What you have to do:
From the first line to the last, transcribe the material exactly.
--- Input data Enclosed Below ---
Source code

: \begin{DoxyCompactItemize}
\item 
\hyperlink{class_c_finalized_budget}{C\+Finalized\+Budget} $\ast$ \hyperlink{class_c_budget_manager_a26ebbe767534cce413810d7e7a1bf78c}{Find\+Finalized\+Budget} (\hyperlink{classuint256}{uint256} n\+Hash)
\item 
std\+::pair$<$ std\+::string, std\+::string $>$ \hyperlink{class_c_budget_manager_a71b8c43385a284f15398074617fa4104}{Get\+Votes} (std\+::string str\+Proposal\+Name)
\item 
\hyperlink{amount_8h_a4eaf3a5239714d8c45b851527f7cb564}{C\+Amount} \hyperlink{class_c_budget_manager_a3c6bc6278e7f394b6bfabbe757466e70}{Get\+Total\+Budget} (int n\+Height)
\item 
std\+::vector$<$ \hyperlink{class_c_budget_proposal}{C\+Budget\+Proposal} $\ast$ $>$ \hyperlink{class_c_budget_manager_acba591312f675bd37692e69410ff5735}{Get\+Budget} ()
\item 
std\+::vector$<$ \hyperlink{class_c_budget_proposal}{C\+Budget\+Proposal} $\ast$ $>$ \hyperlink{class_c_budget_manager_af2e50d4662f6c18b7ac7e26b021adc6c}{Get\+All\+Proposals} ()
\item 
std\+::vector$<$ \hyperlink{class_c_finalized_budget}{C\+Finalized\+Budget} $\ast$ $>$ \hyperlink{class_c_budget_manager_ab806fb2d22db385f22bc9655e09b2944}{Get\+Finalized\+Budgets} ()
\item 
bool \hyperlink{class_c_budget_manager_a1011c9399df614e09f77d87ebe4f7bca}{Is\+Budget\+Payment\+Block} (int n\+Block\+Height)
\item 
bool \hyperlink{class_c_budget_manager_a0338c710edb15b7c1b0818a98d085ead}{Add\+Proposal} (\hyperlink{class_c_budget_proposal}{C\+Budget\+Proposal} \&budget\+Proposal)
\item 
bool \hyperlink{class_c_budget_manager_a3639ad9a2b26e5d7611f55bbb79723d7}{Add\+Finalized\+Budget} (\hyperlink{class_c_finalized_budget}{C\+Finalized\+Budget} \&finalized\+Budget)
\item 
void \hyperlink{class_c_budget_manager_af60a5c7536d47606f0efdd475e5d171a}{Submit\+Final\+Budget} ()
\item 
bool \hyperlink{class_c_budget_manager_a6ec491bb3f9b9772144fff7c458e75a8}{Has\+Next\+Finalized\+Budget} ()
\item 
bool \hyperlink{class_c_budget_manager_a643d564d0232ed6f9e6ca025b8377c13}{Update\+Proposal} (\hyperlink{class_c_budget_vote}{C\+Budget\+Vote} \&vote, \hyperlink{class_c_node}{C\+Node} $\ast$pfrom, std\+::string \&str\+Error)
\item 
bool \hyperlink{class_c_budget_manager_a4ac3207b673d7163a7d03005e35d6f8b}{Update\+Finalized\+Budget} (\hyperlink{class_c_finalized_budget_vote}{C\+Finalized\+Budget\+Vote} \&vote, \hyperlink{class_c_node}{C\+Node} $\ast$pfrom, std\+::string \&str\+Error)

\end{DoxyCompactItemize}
--- End of Enclosed Input data ---
Answer space:
Source code

: \begin{DoxyCompactItemize}
\item 
\hyperlink{class_c_finalized_budget}{C\+Finalized\+Budget} $\ast$ \hyperlink{class_c_budget_manager_a26ebbe767534cce413810d7e7a1bf78c}{Find\+Finalized\+Budget} (\hyperlink{classuint256}{uint256} n\+Hash)
\item 
std\+::pair$<$ std\+::string, std\+::string $>$ \hyperlink{class_c_budget_manager_a71b8c43385a284f15398074617fa4104}{Get\+Votes} (std\+::string str\+Proposal\+Name)
\item 
\hyperlink{amount_8h_a4eaf3a5239714d8c45b851527f7cb564}{C\+Amount} \hyperlink{class_c_budget_manager_a3c6bc6278e7f394b6bfabbe757466e70}{Get\+Total\+Budget} (int n\+Height)
\item 
std\+::vector$<$ \hyperlink{class_c_budget_proposal}{C\+Budget\+Proposal} $\ast$ $>$ \hyperlink{class_c_budget_manager_acba591312f675bd37692e69410ff5735}{Get\+Budget} ()
\item 
std\+::vector$<$ \hyperlink{class_c_budget_proposal}{C\+Budget\+Proposal} $\ast$ $>$ \hyperlink{class_c_budget_manager_af2e50d4662f6c18b7ac7e26b021adc6c}{Get\+All\+Proposals} ()
\item 
std\+::vector$<$ \hyperlink{class_c_finalized_budget}{C\+Finalized\+Budget} $\ast$ $>$ \hyperlink{class_c_budget_manager_ab806fb2d22db385f22bc9655e09b2944}{Get\+Finalized\+Budgets} ()
\item 
bool \hyperlink{class_c_budget_manager_a1011c9399df614e09f77d87ebe4f7bca}{Is\+Budget\+Payment\+Block} (int n\+Block\+Height)
\item 
bool \hyperlink{class_c_budget_manager_a0338c710edb15b7c1b0818a98d085ead}{Add\+Proposal} (\hyperlink{class_c_budget_proposal}{C\+Budget\+Proposal} \&budget\+Proposal)
\item 
bool \hyperlink{class_c_budget_manager_a3639ad9a2b26e5d7611f55bbb79723d7}{Add\+Finalized\+Budget} (\hyperlink{class_c_finalized_budget}{C\+Finalized\+Budget} \&finalized\+Budget)
\item 
void \hyperlink{class_c_budget_manager_af60a5c7536d47606f0efdd475e5d171a}{Submit\+Final\+Budget} ()
\item 
bool \hyperlink{class_c_budget_manager_a6ec491bb3f9b9772144fff7c458e75a8}{Has\+Next\+Finalized\+Budget} ()
\item 
bool \hyperlink{class_c_budget_manager_a643d564d0232ed6f9e6ca025b8377c13}{Update\+Proposal} (\hyperlink{class_c_budget_vote}{C\+Budget\+Vote} \&vote, \hyperlink{class_c_node}{C\+Node} $\ast$pfrom, std\+::string \&str\+Error)
\item 
bool \hyperlink{class_c_budget_manager_a4ac3207b673d7163a7d03005e35d6f8b}{Update\+Finalized\+Budget} (\hyperlink{class_c_finalized_budget_vote}{C\+Finalized\+Budget\+Vote} \&vote, \hyperlink{class_c_node}{C\+Node} $\ast$pfrom, std\+::string \&str\+Error)

\end{DoxyCompactItemize}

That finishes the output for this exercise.